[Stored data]
============
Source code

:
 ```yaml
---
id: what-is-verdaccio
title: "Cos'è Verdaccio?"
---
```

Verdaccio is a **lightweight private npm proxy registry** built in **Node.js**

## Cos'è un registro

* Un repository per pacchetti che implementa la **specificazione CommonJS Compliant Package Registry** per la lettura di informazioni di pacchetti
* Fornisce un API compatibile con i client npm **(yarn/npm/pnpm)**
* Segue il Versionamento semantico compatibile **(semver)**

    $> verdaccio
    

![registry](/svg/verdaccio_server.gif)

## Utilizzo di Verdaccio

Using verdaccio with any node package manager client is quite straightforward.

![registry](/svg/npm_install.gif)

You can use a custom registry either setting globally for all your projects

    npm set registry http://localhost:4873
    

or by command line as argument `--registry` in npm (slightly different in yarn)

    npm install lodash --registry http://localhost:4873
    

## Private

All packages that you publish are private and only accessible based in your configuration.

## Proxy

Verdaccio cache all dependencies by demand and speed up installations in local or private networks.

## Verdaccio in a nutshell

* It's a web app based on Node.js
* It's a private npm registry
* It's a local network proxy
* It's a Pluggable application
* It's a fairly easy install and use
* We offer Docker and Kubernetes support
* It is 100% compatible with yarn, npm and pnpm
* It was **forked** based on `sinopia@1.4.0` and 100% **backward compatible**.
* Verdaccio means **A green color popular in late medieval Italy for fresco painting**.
============
## WORK ITEM
Your answer should be the lines from the one containing "private npm registry" through the end of the records, both included, output exactly and with nothing added.

## ANSWER BOX
* It's a private npm registry
* It's a local network proxy
* It's a Pluggable application
* It's a fairly easy install and use
* We offer Docker and Kubernetes support
* It is 100% compatible with yarn, npm and pnpm
* It was **forked** based on `sinopia@1.4.0` and 100% **backward compatible**.
* Verdaccio means **A green color popular in late medieval Italy for fresco painting**.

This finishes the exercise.